Postmortem: Status Page Incident - March 19th, 2025
Summary:
On March 19th, 2025, our application experienced a period of degraded performance and intermittent access issues. This incident was triggered by an unexpected surge in new connections, which, combined with suboptimal database connection settings, led to resource exhaustion before the system could scale up. The resulted in a temporary disruption of service for some users on the 25.03 version. We successfully restored full service functionality by cycling our 25.03 containers. We have also implemented and tested updated DB connection configurations to prevent recurrence.
Timeline (March 19th, 2025):
- 12:56 PM: Internal alarms notified team of usage anomalies and site slowness, with error rates increasing.
- 1:13 PM: We initiated a recycle of all 25.03 containers to address the potential resource saturation.
- 1:27 PM: Services began to gradually recover as the rebuilt containers came online and handled the backlog of requests.
- 2:08 PM: Services were confirmed to be fully restored, and returned to normal operational status.
Root Cause:
The incident was caused by a confluence of factors:
- Unexpected Connection Surge: A significant and unanticipated increase in new connections placed a substantial load on our database servers.
- DB Connection Protocol Issue: Our application's connection to the database server had an internal issue with it’s pooling mechanism. This, in conjunction with the connection surge, led to the creation of an excessive number of database connections.
- Resource Exhaustion and Scaling: The excessive database load caused our web servers to experience performance degradation. Simultaneously, the large number of pending connections led to decreased CPU utilization on the web containers. Consequently, our auto-scaling mechanism began to scale down the web containers, exacerbating the access issues.

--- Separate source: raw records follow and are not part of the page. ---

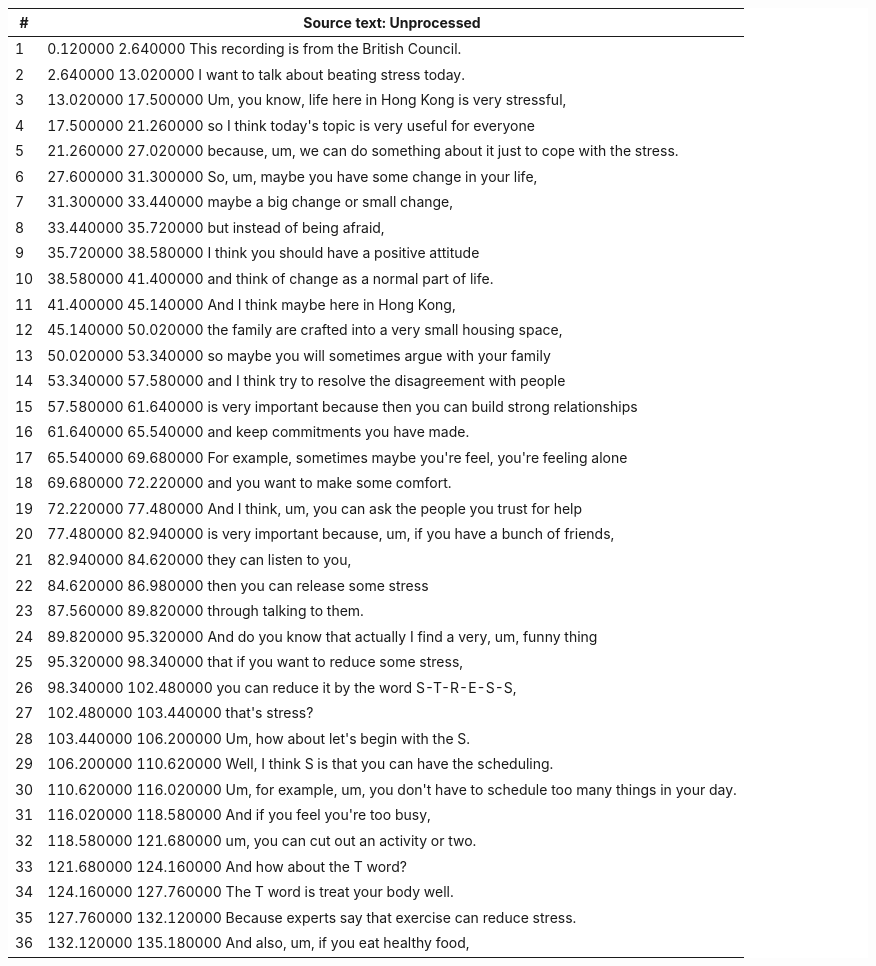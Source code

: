 |  #   | Source text: Unprocessed |
| ---- | ------- |
|    1 |0.120000	2.640000	 This recording is from the British Council. |
|    2 |2.640000	13.020000	 I want to talk about beating stress today. |
|    3 |13.020000	17.500000	 Um, you know, life here in Hong Kong is very stressful, |
|    4 |17.500000	21.260000	 so I think today's topic is very useful for everyone |
|    5 |21.260000	27.020000	 because, um, we can do something about it just to cope with the stress. |
|    6 |27.600000	31.300000	 So, um, maybe you have some change in your life, |
|    7 |31.300000	33.440000	 maybe a big change or small change, |
|    8 |33.440000	35.720000	 but instead of being afraid, |
|    9 |35.720000	38.580000	 I think you should have a positive attitude |
|   10 |38.580000	41.400000	 and think of change as a normal part of life. |
|   11 |41.400000	45.140000	 And I think maybe here in Hong Kong, |
|   12 |45.140000	50.020000	 the family are crafted into a very small housing space, |
|   13 |50.020000	53.340000	 so maybe you will sometimes argue with your family |
|   14 |53.340000	57.580000	 and I think try to resolve the disagreement with people |
|   15 |57.580000	61.640000	 is very important because then you can build strong relationships |
|   16 |61.640000	65.540000	 and keep commitments you have made. |
|   17 |65.540000	69.680000	 For example, sometimes maybe you're feel, you're feeling alone |
|   18 |69.680000	72.220000	 and you want to make some comfort. |
|   19 |72.220000	77.480000	 And I think, um, you can ask the people you trust for help |
|   20 |77.480000	82.940000	 is very important because, um, if you have a bunch of friends, |
|   21 |82.940000	84.620000	 they can listen to you, |
|   22 |84.620000	86.980000	 then you can release some stress |
|   23 |87.560000	89.820000	 through talking to them. |
|   24 |89.820000	95.320000	 And do you know that actually I find a very, um, funny thing |
|   25 |95.320000	98.340000	 that if you want to reduce some stress, |
|   26 |98.340000	102.480000	 you can reduce it by the word S-T-R-E-S-S, |
|   27 |102.480000	103.440000	 that's stress? |
|   28 |103.440000	106.200000	 Um, how about let's begin with the S. |
|   29 |106.200000	110.620000	 Well, I think S is that you can have the scheduling. |
|   30 |110.620000	116.020000	 Um, for example, um, you don't have to schedule too many things in your day. |
|   31 |116.020000	118.580000	 And if you feel you're too busy, |
|   32 |118.580000	121.680000	 um, you can cut out an activity or two. |
|   33 |121.680000	124.160000	 And how about the T word? |
|   34 |124.160000	127.760000	 The T word is treat your body well. |
|   35 |127.760000	132.120000	 Because experts say that exercise can reduce stress. |
|   36 |132.120000	135.180000	 And also, um, if you eat healthy food, |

In essence, the high connection load, combined with the connection pool issues, caused database slowdowns, and the web containers to attempt to scale down, making the page unavailable for some users.
Resolution:
- Immediate Mitigation: We immediately recycled the 25.03 service containers to clear the existing connection backlog. This action restored service functionality and addressed the immediate access issues.
- Long-Term Solution: We have since corrected the underly connection library issue. This update has been rigorously tested to ensure they can handle high connection loads without causing resource exhaustion or performance degradation. We are also implementing additional monitoring to catch unexpected spikes in connection requests.